REVERSIBLE PHOTOACTIVATION OF ENDOGENOUS NICOTINIC RECEPTORS IN REWARD AND PAIN CIRCUITS OF BEHAVING MICE

Nicotinic acetylcholine receptors (nAChRs) are crucial modulators of neural circuits and play key roles in reward, motivation, and pain modulation. However, dissecting how nAChR activation controls signaling in defined circuits in vivo remains challenging due to widespread cholinergic innervation and spatiotemporal imprecision of systemic pharmacology.

We developed high-affinity, photoactivatable nAChR agonists that enable temporally and spatially precise manipulation of nicotinic signaling in the intact brain.
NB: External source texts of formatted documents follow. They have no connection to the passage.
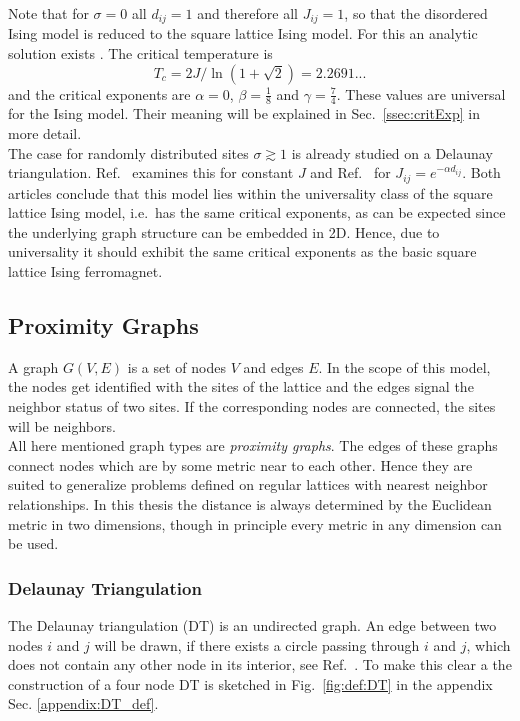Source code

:     Note that for \(\sigma = 0\) all \(d_{ij} = 1\) and therefore all
    \(J_{ij} = 1\), so that the disordered Ising model is reduced to the
    square lattice Ising model. For this an analytic solution exists \cite{Onsager1944}.
    The critical temperature is
    \begin{equation}
        T_c = 2J/\ln(1+\sqrt 2) = 2.2691...
        \label{eq:exactTc}
    \end{equation}
    and the critical exponents are \(\alpha = 0\), \(\beta = \frac{1}{8}\)
    and \(\gamma = \frac{7}{4}\). These values are universal for the Ising
    model. Their meaning will be explained in Sec.\ \ref{ssec:critExp} in more detail.\\
    The case for randomly distributed sites \(\sigma \gtrsim 1\) is
    already studied on a Delaunay triangulation. Ref.\ \cite{Janke1994} examines
    this for constant \(J\) and Ref.\ \cite{Lima2000} for \(J_{ij} = e^{-\alpha d_{ij}}\).
    Both articles conclude that this model lies within the universality
    class of the square lattice Ising model, i.e.\ has the same critical
    exponents, as can be expected since the underlying graph structure can
    be embedded in 2D. Hence, due to universality it should exhibit the same
    critical exponents as the basic square lattice Ising ferromagnet.

\subsection{Proximity Graphs}
\label{ssec:graphtypes}
    A graph \(G(V,E)\) is a set of nodes \(V\) and edges \(E\). In the
    scope of this model, the nodes get identified with the sites of the
    lattice and the edges signal the neighbor status of two sites. If the
    corresponding nodes are connected, the sites will be neighbors.\\
    All here mentioned graph types are \emph{proximity graphs}.
    The edges of these graphs connect nodes which are by some metric near
    to each other.
    Hence they are suited to generalize problems defined on regular
    lattices with nearest neighbor relationships.
    In this thesis the distance is always determined by the Euclidean
    metric in two dimensions, though in principle every metric in any
    dimension can be used.\\

    \subsubsection{Delaunay Triangulation}
        The Delaunay triangulation (DT) is an undirected graph. An edge
        between two nodes \(i\) and \(j\) will be drawn, if there exists
        a circle passing through \(i\) and \(j\), which does not contain
        any other node in its interior, see Ref.\ \cite{Katajainen}.
        To make this clear a the construction of a four node DT is sketched
        in Fig.\ \ref{fig:def:DT} in the appendix Sec. \ref{appendix:DT_def}.

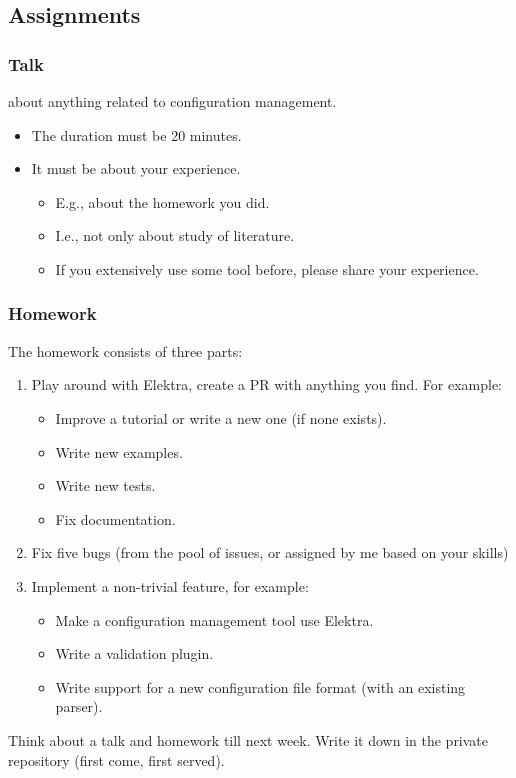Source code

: \subsection{Assignments}
\begin{frame}
	\frametitle{Talk}
	about anything related to configuration management.
	\begin{itemize}
		\item The duration must be 20 minutes.
		\item It must be about your experience.
		\begin{itemize}
			\item E.g., about the homework you did.
			\item I.e., not only about study of literature.
			\item If you extensively use some tool before, please share your experience.
		\end{itemize}
	\end{itemize}
\end{frame}

\begin{frame}
	\frametitle{Homework}
	The homework consists of three parts:
	\begin{enumerate}
		\item Play around with Elektra, create a PR with anything you find.
		For example:
		\begin{itemize}
			\item Improve a tutorial or write a new one (if none exists).
			\item Write new examples.
			\item Write new tests.
			\item Fix documentation.
		\end{itemize}
		\item Fix five bugs (from the pool of issues, or assigned by me based on your skills)
		\item Implement a non-trivial feature, for example:
		\begin{itemize}
			\item Make a configuration management tool use Elektra.
			\item Write a validation plugin.
			\item Write support for a new configuration file format (with an existing parser).
		\end{itemize}
	\end{enumerate}
\end{frame}

\begin{assignment}
	\begin{task}
	Think about a talk and homework till next week.
	Write it down in the private repository (first come, first served).
	\end{task}
\end{assignment}

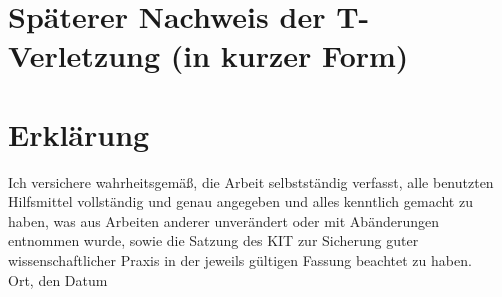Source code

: \documentclass[12pt,a4paper]{scrartcl}
\numberwithin{equation}{section}
\begin{document}
  \newpage  %

  \section{Späterer Nachweis der T-Verletzung (in kurzer Form)}

  \newpage

\begin{thebibliography}{Lam00}

\end{thebibliography}



\newpage

 \thispagestyle{empty}


\vspace*{8cm}


\section*{Erklärung}

Ich  versichere  wahrheitsgemäß,  die  Arbeit selbstständig verfasst,  alle  benutzten  Hilfsmittel  vollständig  und  genau  angegeben  und  alles kenntlich  gemacht  zu  haben,  was  aus  Arbeiten  anderer  unverändert  oder  mit  Abänderungen entnommen  wurde,  sowie die Satzung  des  KIT  zur  Sicherung guter wissenschaftlicher Praxis in der jeweils gültigen Fassung beachtet zu haben.
\\[2ex]

\noindent
Ort, den Datum\\[5ex]

\end{document}
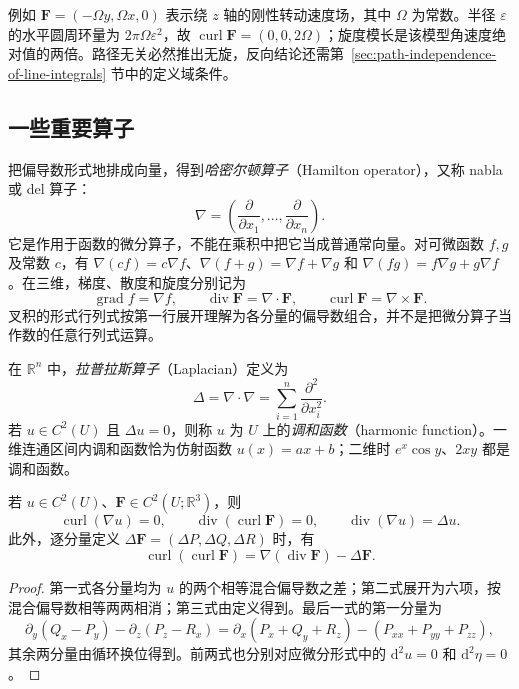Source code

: \documentclass[UTF8,12pt,a4paper,fontset=fandol]{ctexbook}
\begin{document}
例如 $\boldsymbol F=(-\Omega y,\Omega x,0)$ 表示绕 $z$ 轴的刚性转动速度场，其中 $\Omega$ 为常数。半径 $\varepsilon$ 的水平圆周环量为 $2\pi\Omega\varepsilon^2$，故 $\operatorname{curl}\boldsymbol F=(0,0,2\Omega)$；旋度模长是该模型角速度绝对值的两倍。路径无关必然推出无旋，反向结论还需第~\ref{sec:path-independence-of-line-integrals} 节中的定义域条件。

\subsection{一些重要算子}
\label{subsec:important-field-operators}

把偏导数形式地排成向量，得到\emph{哈密尔顿算子}（Hamilton operator），又称 nabla 或 del 算子：
\[
    \nabla=\left(\frac{\partial}{\partial x_1},\ldots,
    \frac{\partial}{\partial x_n}\right).
\]
它是作用于函数的微分算子，不能在乘积中把它当成普通常向量。对可微函数 $f,g$ 及常数 $c$，有 $\nabla(cf)=c\nabla f$、$\nabla(f+g)=\nabla f+\nabla g$ 和 $\nabla(fg)=f\nabla g+g\nabla f$。在三维，梯度、散度和旋度分别记为
\[
    \operatorname{grad}f=\nabla f,\qquad
    \operatorname{div}\boldsymbol F=\nabla\cdot\boldsymbol F,\qquad
    \operatorname{curl}\boldsymbol F=\nabla\times\boldsymbol F.
\]
叉积的形式行列式按第一行展开理解为各分量的偏导数组合，并不是把微分算子当作数的任意行列式运算。

\begin{definition}
\label{def:laplacian-and-harmonic-function}
在 $\mathbb R^n$ 中，\emph{拉普拉斯算子}（Laplacian）定义为
\begin{equation}
\label{eq:laplace-operator}
    \Delta=\nabla\cdot\nabla
    =\sum_{i=1}^n\frac{\partial^2}{\partial x_i^2}.
\end{equation}
若 $u\in C^2(U)$ 且 $\Delta u=0$，则称 $u$ 为 $U$ 上的\emph{调和函数}（harmonic function）。一维连通区间内调和函数恰为仿射函数 $u(x)=ax+b$；二维时 $e^x\cos y$、$2xy$ 都是调和函数。
\end{definition}

\begin{proposition}
\label{prop:basic-vector-calculus-identities}
若 $u\in C^2(U)$、$\boldsymbol F\in C^2(U;\mathbb R^3)$，则
\begin{equation}
\label{eq:vector-calculus-identities}
    \operatorname{curl}(\nabla u)=0,\qquad
    \operatorname{div}(\operatorname{curl}\boldsymbol F)=0,
    \qquad \operatorname{div}(\nabla u)=\Delta u.
\end{equation}
此外，逐分量定义 $\Delta\boldsymbol F=(\Delta P,\Delta Q,\Delta R)$ 时，有
\[
    \operatorname{curl}(\operatorname{curl}\boldsymbol F)
    =\nabla(\operatorname{div}\boldsymbol F)-\Delta\boldsymbol F.
\]
\end{proposition}
\begin{proof}
第一式各分量均为 $u$ 的两个相等混合偏导数之差；第二式展开为六项，按混合偏导数相等两两相消；第三式由定义得到。最后一式的第一分量为
\[
    \partial_y(Q_x-P_y)-\partial_z(P_z-R_x)
    =\partial_x(P_x+Q_y+R_z)-(P_{xx}+P_{yy}+P_{zz}),
\]
其余两分量由循环换位得到。前两式也分别对应微分形式中的 $\mathrm d^2u=0$ 和 $\mathrm d^2\eta=0$。
\end{proof}
\end{document}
Using functional ultrasound imaging, we show that these caged compounds can be systemically administered in their inactive form via a single intraperitoneal injection, and repeatedly photoactivated in targeted regions via implanted optical fibers.

Optical uncaging in the ventral tegmental area (VTA) produced neuronal activation and rapid increases in nucleus accumbens dopamine, demonstrating circuit-specific control of mesolimbic output. A single systemic injection enabled repeated, reliable stimulation for up to five hours, allowing behavioral assessment in freely moving mice without physical intervention. Uncaging in the VTA, but not in adjacent regions, elicited a robust, real-time preference for the stimulation-paired compartment.

We further investigated nAChR roles in pain modulation by optically uncaging nicotinic agonists in the periaqueductal gray (PAG), a key region for descending analgesic control. PAG uncaging produced behavioral changes in nociceptive responses, demonstrating that spatially restricted nAChR activation modulates pain processing.

Together, these results establish systemic photopharmacology of nAChRs as a method for precise, repeatable in vivo control of cholinergic signaling. Our approach provides a powerful tool to dissect nicotinic receptor function across behavioral domains and is extensible to other receptor systems and therapeutics.